The serum IGF1 levels and IGF1 SDS in male patients were higher than those in female patients (875 vs 686 µg/l, P<0.03; 8.0 vs 5.8 SDS, P<0.05). The sex differences were not found in the elderly group (754 vs 733 µg/l; 8.5 vs 11.2 SDS).

Co-secreted GH and prolactin tumors were found in 17% of the young group, 34% of the middle-aged, and 30% of the elderly groups, and there were no significant differences in the incidences among the groups. With respect to tumor size, macroadenomas with a diameter >1 cm were found in 78% of the young patients, 79% of the middle-aged patients, and 63% of the elderly patients, and the percentage of macroadenoma was not different among the groups. However, the tumor volumes decreased with age (Rs=–0.3, P<0.001), and the volumes in the elderly patients were significantly lower than those in other groups (Table 1). The tumor volumes correlated with serum GH (Rs=0.3, P<0.01), but not serum IGF1 (Rs=0.02).

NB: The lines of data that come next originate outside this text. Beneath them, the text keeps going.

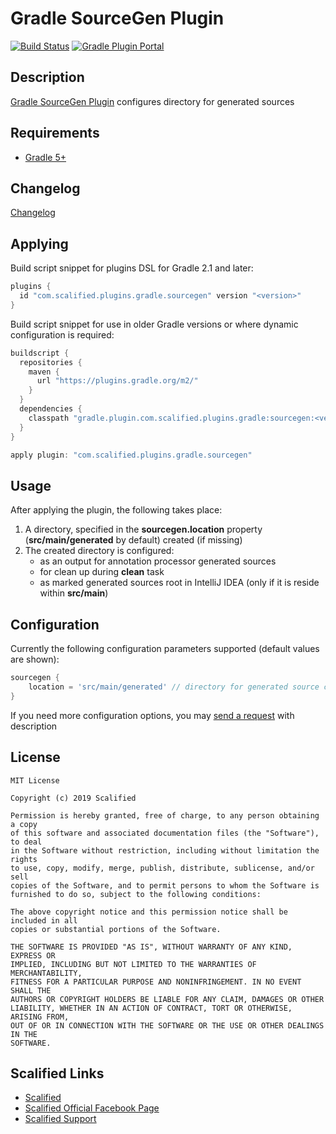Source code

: # Gradle SourceGen Plugin

[![Build Status](https://travis-ci.org/Scalified/gradle-sourcegen-plugin.svg)](https://travis-ci.org/Scalified/gradle-sourcegen-plugin)
[![Gradle Plugin Portal](https://img.shields.io/maven-metadata/v?label=Plugin&metadataUrl=https%3A%2F%2Fplugins.gradle.org%2Fm2%2Fcom%2Fscalified%2Fplugins%2Fgradle%2Fsourcegen%2Fcom.scalified.plugins.gradle.sourcegen.gradle.plugin%2Fmaven-metadata.xml)](https://plugins.gradle.org/plugin/com.scalified.plugins.gradle.sourcegen)

## Description

[Gradle SourceGen Plugin](https://plugins.gradle.org/plugin/com.scalified.plugins.gradle.sourcegen) configures directory for generated sources

## Requirements

* [Gradle 5+](https://gradle.org/)

## Changelog

[Changelog](CHANGELOG.md)

## Applying

Build script snippet for plugins DSL for Gradle 2.1 and later:

```gradle
plugins {
  id "com.scalified.plugins.gradle.sourcegen" version "<version>"
}
```

Build script snippet for use in older Gradle versions or where dynamic configuration is required:

```gradle
buildscript {
  repositories {
    maven {
      url "https://plugins.gradle.org/m2/"
    }
  }
  dependencies {
    classpath "gradle.plugin.com.scalified.plugins.gradle:sourcegen:<version>"
  }
}

apply plugin: "com.scalified.plugins.gradle.sourcegen"
```

## Usage

After applying the plugin, the following takes place:

1. A directory, specified in the **sourcegen.location** property (**src/main/generated** by default) created (if missing)
2. The created directory is configured:
   * as an output for annotation processor generated sources
   * for clean up during **clean** task
   * as marked generated sources root in IntelliJ IDEA (only if it is reside within **src/main**)

## Configuration

Currently the following configuration parameters supported (default values are shown):

```gradle
sourcegen {
    location = 'src/main/generated' // directory for generated source code
}
```

If you need more configuration options, you may <a href="mailto:info@scalified.com?subject=[Gradle SourceGen Plugin]: Proposals And Suggestions">send a request</a> with description

## License

```
MIT License

Copyright (c) 2019 Scalified

Permission is hereby granted, free of charge, to any person obtaining a copy
of this software and associated documentation files (the "Software"), to deal
in the Software without restriction, including without limitation the rights
to use, copy, modify, merge, publish, distribute, sublicense, and/or sell
copies of the Software, and to permit persons to whom the Software is
furnished to do so, subject to the following conditions:

The above copyright notice and this permission notice shall be included in all
copies or substantial portions of the Software.

THE SOFTWARE IS PROVIDED "AS IS", WITHOUT WARRANTY OF ANY KIND, EXPRESS OR
IMPLIED, INCLUDING BUT NOT LIMITED TO THE WARRANTIES OF MERCHANTABILITY,
FITNESS FOR A PARTICULAR PURPOSE AND NONINFRINGEMENT. IN NO EVENT SHALL THE
AUTHORS OR COPYRIGHT HOLDERS BE LIABLE FOR ANY CLAIM, DAMAGES OR OTHER
LIABILITY, WHETHER IN AN ACTION OF CONTRACT, TORT OR OTHERWISE, ARISING FROM,
OUT OF OR IN CONNECTION WITH THE SOFTWARE OR THE USE OR OTHER DEALINGS IN THE
SOFTWARE.
```

## Scalified Links

* [Scalified](http://www.scalified.com)
* [Scalified Official Facebook Page](https://www.facebook.com/scalified)
* <a href="mailto:info@scalified.com?subject=[Gradle SourceGen Plugin]: Proposals And Suggestions">Scalified Support</a>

Clinical complications in the acromegaly patients are shown in Table 2. In the elderly group, 15 of 16 patients (94%) were diagnosed with glucose intolerance, and 8 of 15 patients (53%) were diagnosed with hypertension. The incidences of glucose intolerance and hypertension increased with age. There were no differences in the prevalence of hyperlipidemia among the three groups. Of 87 patients, 66 underwent colonoscopy for screening examination, and colonic polyps were found in 2 (25%), 24 (56%), and 10 (67%) patients in the young, middle-aged, and elderly groups respectively.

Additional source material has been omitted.